## Work order
Wherever the string "composer" appears in the entries below, return the line that holds it.

☆ ☆ ☆ ☆ ☆ ☆ ☆

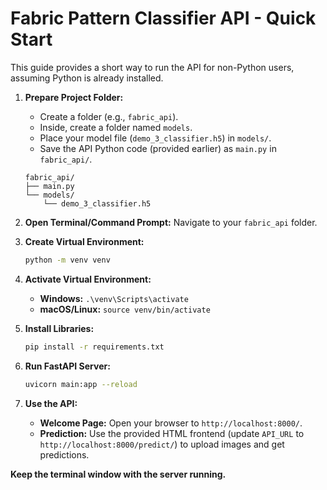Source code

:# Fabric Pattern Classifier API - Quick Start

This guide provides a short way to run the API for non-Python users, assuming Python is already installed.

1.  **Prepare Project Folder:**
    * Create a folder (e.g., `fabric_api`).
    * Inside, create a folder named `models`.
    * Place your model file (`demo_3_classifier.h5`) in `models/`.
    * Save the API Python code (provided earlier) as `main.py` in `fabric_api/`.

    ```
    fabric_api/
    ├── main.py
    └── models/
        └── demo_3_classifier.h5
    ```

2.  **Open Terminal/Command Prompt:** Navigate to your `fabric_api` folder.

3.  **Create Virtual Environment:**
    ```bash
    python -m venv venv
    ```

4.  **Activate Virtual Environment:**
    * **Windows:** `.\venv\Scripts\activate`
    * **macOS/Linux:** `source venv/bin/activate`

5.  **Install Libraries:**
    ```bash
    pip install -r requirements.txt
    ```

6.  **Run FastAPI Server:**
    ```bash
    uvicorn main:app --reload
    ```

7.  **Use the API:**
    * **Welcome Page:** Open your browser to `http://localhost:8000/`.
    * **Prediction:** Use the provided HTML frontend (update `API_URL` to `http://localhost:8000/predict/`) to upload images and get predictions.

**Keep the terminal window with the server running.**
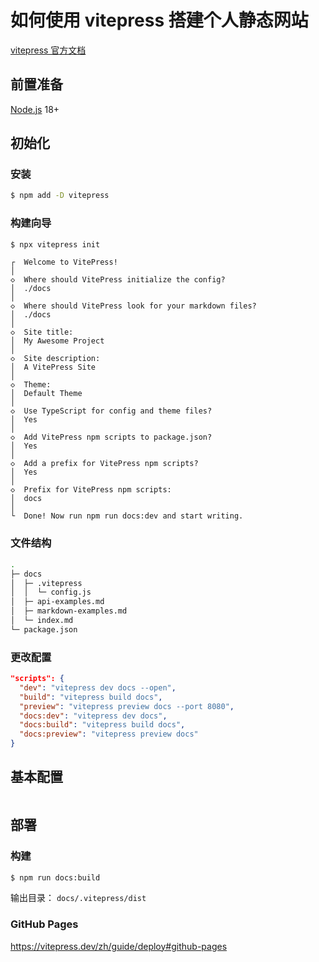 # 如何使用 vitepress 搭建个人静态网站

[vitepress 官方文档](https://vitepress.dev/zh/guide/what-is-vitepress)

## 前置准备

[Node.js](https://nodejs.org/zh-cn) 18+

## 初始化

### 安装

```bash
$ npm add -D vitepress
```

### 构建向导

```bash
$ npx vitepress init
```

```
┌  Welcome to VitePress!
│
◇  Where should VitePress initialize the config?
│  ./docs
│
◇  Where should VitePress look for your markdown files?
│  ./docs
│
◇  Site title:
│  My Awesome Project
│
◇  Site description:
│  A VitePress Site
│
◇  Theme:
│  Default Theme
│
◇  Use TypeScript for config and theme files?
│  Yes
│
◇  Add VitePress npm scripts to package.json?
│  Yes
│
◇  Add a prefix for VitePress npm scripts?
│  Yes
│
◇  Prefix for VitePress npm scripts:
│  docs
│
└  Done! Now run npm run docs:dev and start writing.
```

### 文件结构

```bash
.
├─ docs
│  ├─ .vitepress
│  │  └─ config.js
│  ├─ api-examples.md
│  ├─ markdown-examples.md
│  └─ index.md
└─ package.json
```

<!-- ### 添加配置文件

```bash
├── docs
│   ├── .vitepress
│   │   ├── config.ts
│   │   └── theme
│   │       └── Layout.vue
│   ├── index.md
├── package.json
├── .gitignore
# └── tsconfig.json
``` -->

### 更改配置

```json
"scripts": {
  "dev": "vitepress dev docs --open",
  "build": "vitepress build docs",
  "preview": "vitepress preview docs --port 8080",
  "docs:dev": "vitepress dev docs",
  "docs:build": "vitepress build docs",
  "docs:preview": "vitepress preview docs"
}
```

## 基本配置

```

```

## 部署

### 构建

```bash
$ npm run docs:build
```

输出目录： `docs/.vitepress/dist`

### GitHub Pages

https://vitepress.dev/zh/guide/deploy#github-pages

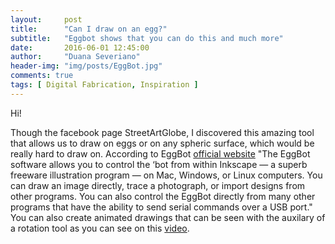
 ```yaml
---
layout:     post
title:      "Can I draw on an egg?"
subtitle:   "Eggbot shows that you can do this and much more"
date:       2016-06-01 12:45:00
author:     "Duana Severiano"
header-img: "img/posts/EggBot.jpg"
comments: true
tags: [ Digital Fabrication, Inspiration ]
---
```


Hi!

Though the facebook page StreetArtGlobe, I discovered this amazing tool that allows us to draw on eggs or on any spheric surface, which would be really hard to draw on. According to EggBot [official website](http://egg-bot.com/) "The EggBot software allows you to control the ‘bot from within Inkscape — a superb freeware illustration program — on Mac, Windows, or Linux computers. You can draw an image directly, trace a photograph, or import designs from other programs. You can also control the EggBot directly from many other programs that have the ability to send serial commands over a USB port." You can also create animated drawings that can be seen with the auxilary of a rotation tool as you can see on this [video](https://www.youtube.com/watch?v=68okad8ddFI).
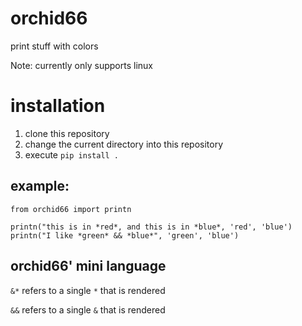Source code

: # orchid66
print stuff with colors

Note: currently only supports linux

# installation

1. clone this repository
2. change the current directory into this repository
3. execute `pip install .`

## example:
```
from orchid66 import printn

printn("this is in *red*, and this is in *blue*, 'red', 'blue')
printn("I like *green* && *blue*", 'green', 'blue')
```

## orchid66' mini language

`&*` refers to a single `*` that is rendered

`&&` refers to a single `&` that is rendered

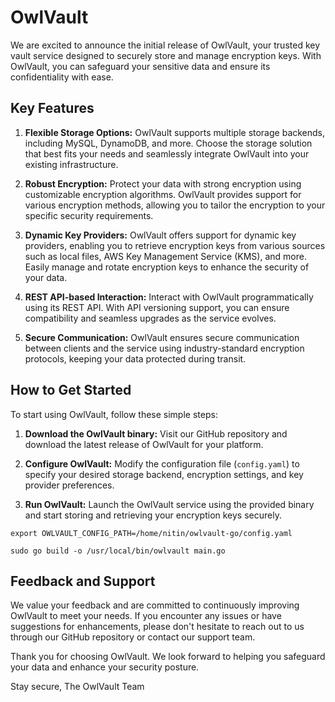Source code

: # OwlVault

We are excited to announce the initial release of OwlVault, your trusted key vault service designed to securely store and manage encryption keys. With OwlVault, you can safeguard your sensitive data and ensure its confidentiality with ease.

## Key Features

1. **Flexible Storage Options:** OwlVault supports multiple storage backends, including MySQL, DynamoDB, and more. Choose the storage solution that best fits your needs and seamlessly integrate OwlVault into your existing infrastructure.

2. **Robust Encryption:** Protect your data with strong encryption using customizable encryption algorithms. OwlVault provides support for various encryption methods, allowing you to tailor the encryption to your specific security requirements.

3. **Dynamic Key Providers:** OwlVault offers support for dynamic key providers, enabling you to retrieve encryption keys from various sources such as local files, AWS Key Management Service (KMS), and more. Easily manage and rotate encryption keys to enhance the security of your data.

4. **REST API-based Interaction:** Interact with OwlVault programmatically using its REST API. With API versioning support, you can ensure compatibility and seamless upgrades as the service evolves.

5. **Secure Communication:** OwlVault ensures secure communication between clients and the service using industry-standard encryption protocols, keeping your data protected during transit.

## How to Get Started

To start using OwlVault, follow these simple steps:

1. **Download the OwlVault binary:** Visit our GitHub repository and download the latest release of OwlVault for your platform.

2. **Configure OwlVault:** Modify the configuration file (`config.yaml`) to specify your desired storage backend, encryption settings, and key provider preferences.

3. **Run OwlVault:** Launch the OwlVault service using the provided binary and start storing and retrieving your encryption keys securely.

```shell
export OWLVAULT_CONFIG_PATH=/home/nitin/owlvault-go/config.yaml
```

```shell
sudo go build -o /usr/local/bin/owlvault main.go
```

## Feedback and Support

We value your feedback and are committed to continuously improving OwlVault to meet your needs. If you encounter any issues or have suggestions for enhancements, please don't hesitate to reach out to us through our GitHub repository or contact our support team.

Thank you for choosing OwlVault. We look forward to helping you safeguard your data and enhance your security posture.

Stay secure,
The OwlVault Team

☆ ☆ ☆ ☆ ☆ ☆ ☆

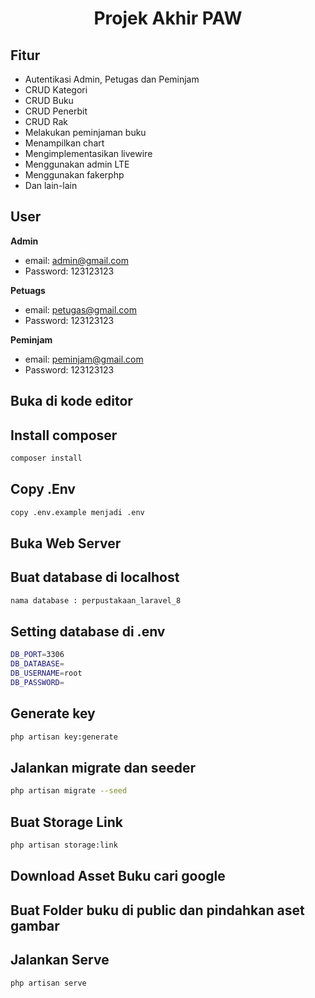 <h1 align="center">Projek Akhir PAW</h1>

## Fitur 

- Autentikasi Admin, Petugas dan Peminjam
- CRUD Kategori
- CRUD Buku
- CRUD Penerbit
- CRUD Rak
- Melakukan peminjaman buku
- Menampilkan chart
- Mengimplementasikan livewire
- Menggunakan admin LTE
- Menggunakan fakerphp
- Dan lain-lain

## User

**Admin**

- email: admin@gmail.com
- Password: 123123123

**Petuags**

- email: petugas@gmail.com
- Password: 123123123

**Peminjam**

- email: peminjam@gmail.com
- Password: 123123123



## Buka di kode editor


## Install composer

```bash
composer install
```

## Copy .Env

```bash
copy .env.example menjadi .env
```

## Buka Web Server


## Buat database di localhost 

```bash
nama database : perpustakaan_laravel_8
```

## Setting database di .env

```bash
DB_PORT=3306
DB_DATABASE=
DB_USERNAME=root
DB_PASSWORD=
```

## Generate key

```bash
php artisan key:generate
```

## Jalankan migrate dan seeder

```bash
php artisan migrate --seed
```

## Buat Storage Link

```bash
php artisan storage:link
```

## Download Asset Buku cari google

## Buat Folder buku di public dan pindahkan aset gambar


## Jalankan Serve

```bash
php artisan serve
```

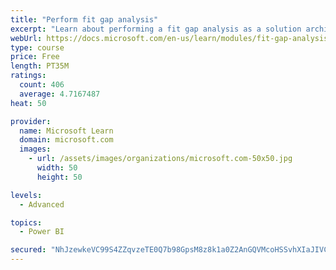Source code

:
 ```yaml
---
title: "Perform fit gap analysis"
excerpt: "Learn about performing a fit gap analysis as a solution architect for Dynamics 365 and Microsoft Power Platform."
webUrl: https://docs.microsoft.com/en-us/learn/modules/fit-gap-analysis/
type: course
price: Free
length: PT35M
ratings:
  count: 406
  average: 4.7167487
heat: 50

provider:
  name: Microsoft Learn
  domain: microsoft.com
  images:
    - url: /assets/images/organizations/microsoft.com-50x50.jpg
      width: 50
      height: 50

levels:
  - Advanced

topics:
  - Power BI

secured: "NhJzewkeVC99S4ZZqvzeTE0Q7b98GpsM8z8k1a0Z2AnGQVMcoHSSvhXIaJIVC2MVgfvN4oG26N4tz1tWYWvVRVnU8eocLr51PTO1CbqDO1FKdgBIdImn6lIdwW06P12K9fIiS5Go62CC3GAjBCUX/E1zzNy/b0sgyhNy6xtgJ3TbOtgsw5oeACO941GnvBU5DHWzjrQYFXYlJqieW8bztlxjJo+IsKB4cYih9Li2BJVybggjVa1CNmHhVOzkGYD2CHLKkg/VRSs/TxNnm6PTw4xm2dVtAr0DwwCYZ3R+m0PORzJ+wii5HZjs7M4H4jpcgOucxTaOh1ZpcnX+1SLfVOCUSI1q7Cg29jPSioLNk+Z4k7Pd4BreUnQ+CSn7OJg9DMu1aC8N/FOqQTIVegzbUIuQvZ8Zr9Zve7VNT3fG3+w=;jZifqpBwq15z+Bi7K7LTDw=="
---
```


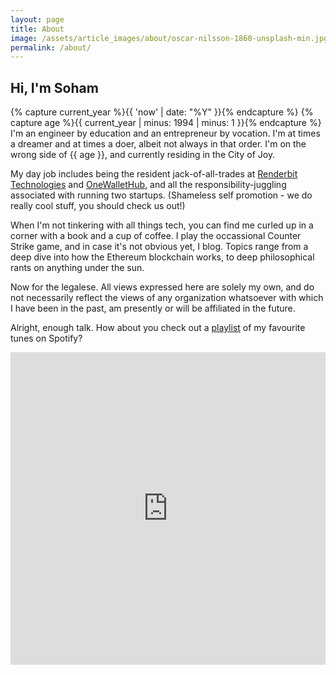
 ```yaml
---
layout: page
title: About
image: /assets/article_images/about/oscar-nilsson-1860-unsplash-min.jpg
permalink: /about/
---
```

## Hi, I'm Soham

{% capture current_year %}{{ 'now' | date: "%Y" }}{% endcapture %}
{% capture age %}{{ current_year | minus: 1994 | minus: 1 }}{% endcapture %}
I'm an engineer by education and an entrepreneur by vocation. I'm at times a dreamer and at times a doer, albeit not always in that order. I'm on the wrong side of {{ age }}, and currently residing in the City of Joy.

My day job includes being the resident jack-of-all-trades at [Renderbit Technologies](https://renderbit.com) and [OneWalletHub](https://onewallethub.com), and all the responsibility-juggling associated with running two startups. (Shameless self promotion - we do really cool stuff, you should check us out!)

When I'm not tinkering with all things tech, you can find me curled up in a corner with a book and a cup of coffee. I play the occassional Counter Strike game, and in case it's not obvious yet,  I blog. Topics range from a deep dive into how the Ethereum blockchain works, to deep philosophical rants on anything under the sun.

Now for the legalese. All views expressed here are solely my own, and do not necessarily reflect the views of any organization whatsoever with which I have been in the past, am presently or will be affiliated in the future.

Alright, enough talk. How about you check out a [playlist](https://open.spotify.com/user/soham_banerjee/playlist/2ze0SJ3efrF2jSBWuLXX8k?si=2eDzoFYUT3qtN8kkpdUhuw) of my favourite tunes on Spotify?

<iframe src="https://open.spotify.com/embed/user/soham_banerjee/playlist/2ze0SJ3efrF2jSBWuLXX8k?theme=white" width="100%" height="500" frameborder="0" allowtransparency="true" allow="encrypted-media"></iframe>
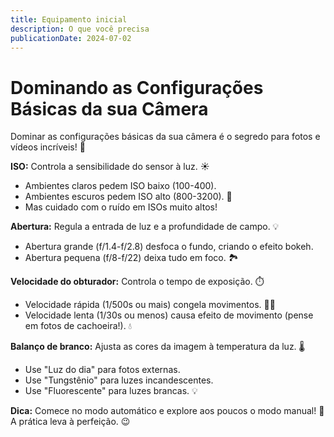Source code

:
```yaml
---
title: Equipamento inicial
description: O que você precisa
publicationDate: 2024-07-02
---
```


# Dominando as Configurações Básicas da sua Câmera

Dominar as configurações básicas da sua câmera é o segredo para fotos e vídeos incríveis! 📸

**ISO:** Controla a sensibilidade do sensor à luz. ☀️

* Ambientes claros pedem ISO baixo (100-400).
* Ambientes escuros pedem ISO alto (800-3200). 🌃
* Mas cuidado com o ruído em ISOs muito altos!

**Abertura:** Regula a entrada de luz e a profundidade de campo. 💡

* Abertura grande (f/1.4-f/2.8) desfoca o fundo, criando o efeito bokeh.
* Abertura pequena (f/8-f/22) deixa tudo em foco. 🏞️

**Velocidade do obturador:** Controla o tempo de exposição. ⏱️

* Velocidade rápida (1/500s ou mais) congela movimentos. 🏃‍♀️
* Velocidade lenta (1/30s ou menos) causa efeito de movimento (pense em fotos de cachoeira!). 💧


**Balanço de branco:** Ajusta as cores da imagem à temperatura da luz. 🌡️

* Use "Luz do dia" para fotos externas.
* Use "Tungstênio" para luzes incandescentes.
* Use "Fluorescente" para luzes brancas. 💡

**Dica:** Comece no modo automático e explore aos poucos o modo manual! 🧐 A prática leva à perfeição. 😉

☆ ☆ ☆ ☆ ☆ ☆ ☆

## Answer to the exercise
## Install composer
composer install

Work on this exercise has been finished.